Potential land buyers have avenues to access environmental information

With more than 150,000 abandoned well sites across Alberta, the importance of proper research for homebuyers cannot be overstated.

With more than 150,000 abandoned well sites across Alberta, the importance of proper research for homebuyers cannot be overstated.

The Environmental Law Agency recently released a document called What lies beneath? Buyer Beware, which shows potential homebuyers how to research the history of their land.

Author Adam Driedzic says the issue is not something that can be found in land title searches, but with the proper know-how, he feels people have a better chance at confirming if there are potential issues.
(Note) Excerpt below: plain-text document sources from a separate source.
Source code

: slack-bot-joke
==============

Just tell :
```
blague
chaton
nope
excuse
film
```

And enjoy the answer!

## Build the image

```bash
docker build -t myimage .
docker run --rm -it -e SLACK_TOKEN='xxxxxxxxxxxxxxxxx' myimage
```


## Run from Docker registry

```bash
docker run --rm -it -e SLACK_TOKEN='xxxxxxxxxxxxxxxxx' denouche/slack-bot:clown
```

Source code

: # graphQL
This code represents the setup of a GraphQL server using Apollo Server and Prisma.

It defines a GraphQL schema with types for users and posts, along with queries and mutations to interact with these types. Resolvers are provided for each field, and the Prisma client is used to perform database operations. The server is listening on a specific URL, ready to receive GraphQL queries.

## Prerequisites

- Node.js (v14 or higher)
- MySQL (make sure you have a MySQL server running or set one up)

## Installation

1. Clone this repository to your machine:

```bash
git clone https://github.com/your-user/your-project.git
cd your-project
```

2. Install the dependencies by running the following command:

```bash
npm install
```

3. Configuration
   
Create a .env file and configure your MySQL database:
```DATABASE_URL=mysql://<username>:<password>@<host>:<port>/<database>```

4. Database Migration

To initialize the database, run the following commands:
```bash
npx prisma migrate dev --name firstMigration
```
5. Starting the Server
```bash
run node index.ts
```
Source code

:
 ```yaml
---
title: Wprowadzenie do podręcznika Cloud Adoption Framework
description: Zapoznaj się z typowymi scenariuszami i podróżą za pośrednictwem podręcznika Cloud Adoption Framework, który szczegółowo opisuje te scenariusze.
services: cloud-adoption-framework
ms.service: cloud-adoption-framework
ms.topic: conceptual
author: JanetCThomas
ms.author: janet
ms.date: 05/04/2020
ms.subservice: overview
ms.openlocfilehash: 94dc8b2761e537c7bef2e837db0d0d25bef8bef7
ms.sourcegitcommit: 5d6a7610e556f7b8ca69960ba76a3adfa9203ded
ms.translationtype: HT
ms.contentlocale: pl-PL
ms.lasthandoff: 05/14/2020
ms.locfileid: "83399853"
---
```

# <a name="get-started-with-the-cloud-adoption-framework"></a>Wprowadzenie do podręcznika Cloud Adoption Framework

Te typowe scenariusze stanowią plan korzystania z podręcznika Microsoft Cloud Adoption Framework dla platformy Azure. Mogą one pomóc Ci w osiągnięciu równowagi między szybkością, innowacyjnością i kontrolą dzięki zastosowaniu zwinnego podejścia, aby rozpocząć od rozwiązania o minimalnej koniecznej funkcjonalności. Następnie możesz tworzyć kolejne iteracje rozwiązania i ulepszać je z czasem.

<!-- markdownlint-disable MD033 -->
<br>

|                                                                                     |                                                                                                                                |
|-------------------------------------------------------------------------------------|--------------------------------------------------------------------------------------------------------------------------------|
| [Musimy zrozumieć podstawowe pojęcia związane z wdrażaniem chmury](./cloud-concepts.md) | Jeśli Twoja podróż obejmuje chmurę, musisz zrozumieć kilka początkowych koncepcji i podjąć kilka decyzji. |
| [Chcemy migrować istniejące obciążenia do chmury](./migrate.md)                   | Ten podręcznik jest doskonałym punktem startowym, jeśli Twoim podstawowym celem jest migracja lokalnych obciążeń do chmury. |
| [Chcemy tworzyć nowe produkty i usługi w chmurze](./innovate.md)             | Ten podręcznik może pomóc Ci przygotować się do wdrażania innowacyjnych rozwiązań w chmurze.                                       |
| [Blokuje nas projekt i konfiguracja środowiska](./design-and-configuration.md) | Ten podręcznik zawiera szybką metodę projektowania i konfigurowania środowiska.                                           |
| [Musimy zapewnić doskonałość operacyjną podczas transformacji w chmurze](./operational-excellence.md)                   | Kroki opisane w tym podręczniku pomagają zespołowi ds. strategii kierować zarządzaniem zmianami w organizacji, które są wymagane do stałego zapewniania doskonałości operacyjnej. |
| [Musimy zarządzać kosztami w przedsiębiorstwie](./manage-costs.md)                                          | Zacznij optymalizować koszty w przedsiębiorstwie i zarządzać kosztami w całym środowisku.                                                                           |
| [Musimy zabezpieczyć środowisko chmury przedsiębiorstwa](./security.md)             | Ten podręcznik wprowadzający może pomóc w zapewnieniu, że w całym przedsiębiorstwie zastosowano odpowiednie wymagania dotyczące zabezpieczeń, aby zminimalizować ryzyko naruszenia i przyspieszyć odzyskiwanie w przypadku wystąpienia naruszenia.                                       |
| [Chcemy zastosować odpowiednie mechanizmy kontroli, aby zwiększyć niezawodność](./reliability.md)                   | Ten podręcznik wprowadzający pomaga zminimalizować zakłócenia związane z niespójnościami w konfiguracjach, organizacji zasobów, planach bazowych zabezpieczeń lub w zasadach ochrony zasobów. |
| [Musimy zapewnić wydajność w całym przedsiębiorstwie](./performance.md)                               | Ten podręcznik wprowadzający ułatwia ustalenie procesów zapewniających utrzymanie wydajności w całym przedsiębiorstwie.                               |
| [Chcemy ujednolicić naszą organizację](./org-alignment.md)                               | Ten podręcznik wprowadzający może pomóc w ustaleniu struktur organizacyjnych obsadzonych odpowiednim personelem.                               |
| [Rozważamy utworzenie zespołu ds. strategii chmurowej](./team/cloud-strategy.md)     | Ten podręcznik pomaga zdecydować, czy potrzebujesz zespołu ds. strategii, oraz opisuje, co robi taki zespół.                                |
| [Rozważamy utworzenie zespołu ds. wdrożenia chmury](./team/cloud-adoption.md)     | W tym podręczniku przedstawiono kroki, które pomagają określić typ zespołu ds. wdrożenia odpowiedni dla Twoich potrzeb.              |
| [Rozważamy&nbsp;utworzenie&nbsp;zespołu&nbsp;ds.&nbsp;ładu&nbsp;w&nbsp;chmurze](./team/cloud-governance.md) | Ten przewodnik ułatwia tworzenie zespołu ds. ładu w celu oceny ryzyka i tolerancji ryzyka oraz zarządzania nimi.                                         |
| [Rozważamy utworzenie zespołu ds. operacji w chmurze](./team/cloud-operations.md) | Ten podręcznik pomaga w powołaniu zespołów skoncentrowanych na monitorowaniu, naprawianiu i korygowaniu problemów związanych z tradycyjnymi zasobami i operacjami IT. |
“The need to look for environmental problems is more of a modern day concern,” explained Driedzic .

The oil and gas industry began well before public calls for environmental responsibility and old oil and gas areas are now becoming residential subdivisions. “There’s thousands of leaking gas stations in Alberta,” Driedzic says.

He has two documents that help homebuyers: the first is a brief booklet that provides quick tips and Internet links showing public information and the second is a guide walking readers through detailed questions such as how Freedom of Information and Protection of Privacy (FOIP) works and how legal land descriptions works.

“If you can spot red flags, you can learn what questions to ask . . . that’s more important than jumping into a paper chase,” says Driedzic.

The document is more about educating landowners rather than fighting the industry and it also provides tips on how to ask questions. “It’s not all about oil and gas. It’s about a busy landscape.”